Kuhlwein is likely talking more about homebuilders and perhaps REITS who have to use leverage (i.e., borrow a lot of money) to do things like build homes or buy enormous apartment complexes and such. But that’s not really reassuring news, as we’ll see.

These zombie companies have to “roll over their debts” to stay in business. That means they have to borrow new money to pay back the old debt; sometimes, you do that with the same lender. Other times, you have to find a new sucker  lender to give you the money. Well, rising rates means rolling over is more expensive, and lenders are going to be taking a harder look at your free cash flow numbers to see if you can even make those higher interest payments. Maybe they all decide to pass because the risk isn’t worth the returns.

Now, said zombie company is really dead and enters bankruptcy proceedings. Layoffs are all but inevitable.

Of course, the Fed will reverse itself after a few months of this and go back to easy money printing days as we discussed in part 2… but for a lot of these companies, it will be too late. They’ll already have gone under, and they’ll already have laid off thousands of people. “Hey, mortgage rates are back down to 2.5%!” is hardly an encouragement when you’ve been unemployed for six months.

Impact of Recession on Wages

If you believe, as I do, that what we have seen and are seeing is not “inflation” per se but dollar devaluation… then the serious Big Kahuna problem isn’t that gasoline is up 101%, mortgage rates up 89%, and food is up 58% but that wages haven’t gone up by 101%. In fact, real wages have actually gone down:

As I have mentioned before, REAL hourly wage growth is negative since March 2021, just after Biden signed his executive orders canceling drilling on Federal lands and cancelling the Keystone Pipeline. Later, he canceled off-shore drilling permits and Alaska drilling. Now we have REAL average hourly wages declining at -2.8% YoY as The Fed has been reducing M2 Money supply YoY.

That is Prof. Anthony Sanders of George Mason writing on Confounded Interest, one of the best real estate finance blogs out there, and that was posted on June 3, 2022. As the chart shows, real wages have been shrinking since late in 2020.

So if we’re either already in a recession or heading into a recession after Q2 numbers come out, what does that do to wages?

The short answer is, recessions depress wages even more. Even I can understand that.

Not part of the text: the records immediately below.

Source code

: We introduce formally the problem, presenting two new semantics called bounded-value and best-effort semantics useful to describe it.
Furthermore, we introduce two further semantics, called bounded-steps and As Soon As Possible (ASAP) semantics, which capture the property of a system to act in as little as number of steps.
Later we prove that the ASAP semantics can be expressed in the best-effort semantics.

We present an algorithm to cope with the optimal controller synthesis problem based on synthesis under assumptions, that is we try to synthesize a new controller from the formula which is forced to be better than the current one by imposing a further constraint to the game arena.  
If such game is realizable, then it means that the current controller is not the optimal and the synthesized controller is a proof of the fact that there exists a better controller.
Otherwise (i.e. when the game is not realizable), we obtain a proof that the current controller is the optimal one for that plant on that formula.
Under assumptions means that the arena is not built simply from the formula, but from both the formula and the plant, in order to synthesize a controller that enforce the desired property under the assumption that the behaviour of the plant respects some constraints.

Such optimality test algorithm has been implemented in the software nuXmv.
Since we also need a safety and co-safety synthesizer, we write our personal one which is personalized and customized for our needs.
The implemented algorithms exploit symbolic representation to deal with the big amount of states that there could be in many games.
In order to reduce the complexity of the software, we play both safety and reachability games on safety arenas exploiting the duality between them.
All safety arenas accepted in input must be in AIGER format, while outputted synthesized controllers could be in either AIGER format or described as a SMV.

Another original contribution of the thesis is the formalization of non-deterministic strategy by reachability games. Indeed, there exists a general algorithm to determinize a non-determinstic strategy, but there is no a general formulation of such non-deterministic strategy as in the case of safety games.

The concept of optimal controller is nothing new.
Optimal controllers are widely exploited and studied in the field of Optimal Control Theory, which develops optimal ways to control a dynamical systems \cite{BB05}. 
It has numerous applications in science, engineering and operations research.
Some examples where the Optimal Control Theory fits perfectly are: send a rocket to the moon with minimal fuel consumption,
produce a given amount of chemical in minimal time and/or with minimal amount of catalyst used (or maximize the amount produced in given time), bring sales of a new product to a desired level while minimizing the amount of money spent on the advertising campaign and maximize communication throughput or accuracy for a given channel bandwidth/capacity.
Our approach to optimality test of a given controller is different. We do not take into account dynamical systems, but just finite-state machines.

When companies are laying off thousands of people, and consumer spending is way down, and there are dozens of job applicants with more experience than you have applying for your job… that’s not a great time to go to your boss and ask for a raise.

If you do get a job offer, but it’s at a disappointing salary so you pass… it might be a while before you get another job offer and there are no guarantees that that job will pay more.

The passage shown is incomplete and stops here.